■ **DIRECTIONS**:
Count up the lines below that include the string "graduation" and report the number by itself.

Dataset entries
________________
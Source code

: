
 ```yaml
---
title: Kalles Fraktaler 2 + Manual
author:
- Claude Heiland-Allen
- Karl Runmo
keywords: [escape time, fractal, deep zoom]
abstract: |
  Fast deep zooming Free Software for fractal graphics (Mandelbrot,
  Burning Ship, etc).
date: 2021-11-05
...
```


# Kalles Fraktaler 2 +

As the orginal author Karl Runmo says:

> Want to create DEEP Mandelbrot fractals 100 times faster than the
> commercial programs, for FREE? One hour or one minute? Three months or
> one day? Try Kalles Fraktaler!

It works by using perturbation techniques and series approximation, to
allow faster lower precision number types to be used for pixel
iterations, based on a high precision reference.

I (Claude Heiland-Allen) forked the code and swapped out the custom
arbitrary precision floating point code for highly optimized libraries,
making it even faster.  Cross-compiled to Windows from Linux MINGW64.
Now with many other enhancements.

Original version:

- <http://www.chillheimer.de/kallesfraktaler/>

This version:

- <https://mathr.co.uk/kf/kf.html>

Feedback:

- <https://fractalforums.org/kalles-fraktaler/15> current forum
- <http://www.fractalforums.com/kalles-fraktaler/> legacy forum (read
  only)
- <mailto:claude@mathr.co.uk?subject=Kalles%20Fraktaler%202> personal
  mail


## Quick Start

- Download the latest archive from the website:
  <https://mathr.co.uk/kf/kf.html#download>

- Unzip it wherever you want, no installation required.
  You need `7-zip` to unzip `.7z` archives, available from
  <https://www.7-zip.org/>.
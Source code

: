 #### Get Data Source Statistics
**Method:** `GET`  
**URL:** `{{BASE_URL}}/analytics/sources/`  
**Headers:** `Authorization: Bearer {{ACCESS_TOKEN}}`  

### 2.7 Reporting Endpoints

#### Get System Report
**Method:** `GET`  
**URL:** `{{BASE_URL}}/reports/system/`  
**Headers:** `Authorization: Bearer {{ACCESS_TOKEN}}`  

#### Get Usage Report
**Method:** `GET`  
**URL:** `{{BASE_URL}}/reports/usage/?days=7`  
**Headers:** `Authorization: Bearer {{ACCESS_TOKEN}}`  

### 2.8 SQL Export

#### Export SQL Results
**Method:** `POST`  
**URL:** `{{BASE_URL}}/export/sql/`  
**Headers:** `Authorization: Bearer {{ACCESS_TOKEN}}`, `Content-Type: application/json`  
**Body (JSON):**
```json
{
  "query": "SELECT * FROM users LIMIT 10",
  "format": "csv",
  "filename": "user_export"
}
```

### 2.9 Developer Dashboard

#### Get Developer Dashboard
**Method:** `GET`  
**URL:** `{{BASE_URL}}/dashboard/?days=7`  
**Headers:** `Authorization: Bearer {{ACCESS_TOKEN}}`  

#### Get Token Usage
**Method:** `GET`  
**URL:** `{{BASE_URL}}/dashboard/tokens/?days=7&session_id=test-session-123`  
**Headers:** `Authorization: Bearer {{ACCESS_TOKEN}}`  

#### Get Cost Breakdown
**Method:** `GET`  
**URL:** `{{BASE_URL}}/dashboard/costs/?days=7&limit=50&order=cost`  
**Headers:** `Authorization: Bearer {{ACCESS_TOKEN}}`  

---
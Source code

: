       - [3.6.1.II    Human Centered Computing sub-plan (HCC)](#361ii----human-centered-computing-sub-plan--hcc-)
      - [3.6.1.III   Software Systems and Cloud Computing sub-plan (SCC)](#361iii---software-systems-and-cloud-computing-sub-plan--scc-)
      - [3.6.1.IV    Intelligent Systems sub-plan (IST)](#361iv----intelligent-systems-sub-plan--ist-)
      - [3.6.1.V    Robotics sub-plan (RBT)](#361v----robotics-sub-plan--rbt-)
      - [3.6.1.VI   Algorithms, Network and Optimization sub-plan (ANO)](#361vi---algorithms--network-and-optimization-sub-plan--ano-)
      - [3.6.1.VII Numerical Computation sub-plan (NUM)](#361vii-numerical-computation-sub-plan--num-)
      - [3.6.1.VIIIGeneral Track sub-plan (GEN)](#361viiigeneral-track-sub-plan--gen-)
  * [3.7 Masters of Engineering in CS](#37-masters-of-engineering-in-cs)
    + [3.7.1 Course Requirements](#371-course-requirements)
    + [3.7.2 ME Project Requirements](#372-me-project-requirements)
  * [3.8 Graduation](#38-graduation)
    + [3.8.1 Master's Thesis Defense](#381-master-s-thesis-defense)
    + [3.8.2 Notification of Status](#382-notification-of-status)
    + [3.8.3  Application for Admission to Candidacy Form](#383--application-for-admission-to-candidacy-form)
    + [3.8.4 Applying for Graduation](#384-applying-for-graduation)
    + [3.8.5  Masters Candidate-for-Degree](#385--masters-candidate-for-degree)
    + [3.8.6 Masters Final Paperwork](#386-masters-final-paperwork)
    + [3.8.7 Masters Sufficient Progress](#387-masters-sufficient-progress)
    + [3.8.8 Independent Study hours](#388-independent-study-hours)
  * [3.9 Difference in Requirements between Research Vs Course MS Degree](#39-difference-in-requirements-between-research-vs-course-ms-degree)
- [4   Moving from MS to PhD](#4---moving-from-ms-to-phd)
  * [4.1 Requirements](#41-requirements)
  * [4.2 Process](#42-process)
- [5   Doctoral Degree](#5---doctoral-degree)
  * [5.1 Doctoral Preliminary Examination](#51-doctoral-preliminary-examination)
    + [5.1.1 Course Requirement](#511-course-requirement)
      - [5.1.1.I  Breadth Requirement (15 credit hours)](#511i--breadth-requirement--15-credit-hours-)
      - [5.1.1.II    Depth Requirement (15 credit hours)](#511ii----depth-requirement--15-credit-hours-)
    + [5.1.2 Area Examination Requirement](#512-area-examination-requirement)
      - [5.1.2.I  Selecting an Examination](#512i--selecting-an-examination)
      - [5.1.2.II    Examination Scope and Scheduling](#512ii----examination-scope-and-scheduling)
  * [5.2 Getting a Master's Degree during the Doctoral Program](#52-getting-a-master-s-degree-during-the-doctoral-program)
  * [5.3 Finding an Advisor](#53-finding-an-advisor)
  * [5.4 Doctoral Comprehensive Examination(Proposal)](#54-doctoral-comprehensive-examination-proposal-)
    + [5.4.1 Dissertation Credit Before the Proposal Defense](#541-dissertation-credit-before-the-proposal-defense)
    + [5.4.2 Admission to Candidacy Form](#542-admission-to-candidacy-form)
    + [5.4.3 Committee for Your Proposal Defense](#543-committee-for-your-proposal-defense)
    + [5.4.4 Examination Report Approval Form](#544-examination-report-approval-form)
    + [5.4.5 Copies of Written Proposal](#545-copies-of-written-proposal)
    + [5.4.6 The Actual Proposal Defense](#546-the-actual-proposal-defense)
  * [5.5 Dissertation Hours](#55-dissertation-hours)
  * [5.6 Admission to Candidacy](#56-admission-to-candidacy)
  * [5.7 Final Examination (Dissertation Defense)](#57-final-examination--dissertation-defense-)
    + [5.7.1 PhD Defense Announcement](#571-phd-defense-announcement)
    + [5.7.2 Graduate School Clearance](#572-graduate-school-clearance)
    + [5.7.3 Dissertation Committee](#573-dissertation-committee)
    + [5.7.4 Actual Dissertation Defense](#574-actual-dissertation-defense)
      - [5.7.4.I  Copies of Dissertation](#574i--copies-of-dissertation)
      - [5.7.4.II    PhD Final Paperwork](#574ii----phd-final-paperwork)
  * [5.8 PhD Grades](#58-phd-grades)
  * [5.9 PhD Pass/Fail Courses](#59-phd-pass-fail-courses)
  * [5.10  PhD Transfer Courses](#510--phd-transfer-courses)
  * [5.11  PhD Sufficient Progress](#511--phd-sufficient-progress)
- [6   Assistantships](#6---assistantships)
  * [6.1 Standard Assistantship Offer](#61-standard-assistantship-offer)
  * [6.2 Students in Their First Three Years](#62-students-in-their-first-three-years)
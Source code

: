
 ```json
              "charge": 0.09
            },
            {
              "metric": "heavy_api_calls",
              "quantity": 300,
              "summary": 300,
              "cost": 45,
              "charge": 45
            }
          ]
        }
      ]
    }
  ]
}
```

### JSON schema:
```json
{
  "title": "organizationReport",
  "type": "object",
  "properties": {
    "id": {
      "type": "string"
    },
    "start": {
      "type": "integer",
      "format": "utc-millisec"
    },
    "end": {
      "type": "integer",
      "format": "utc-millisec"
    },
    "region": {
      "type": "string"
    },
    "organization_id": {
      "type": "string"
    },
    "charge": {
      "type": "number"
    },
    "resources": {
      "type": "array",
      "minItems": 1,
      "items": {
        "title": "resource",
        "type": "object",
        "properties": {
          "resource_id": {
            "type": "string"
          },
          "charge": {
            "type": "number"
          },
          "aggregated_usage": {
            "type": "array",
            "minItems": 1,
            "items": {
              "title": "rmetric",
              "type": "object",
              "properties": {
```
________________
■ **SOLUTION TO THE PROBLEM**:
2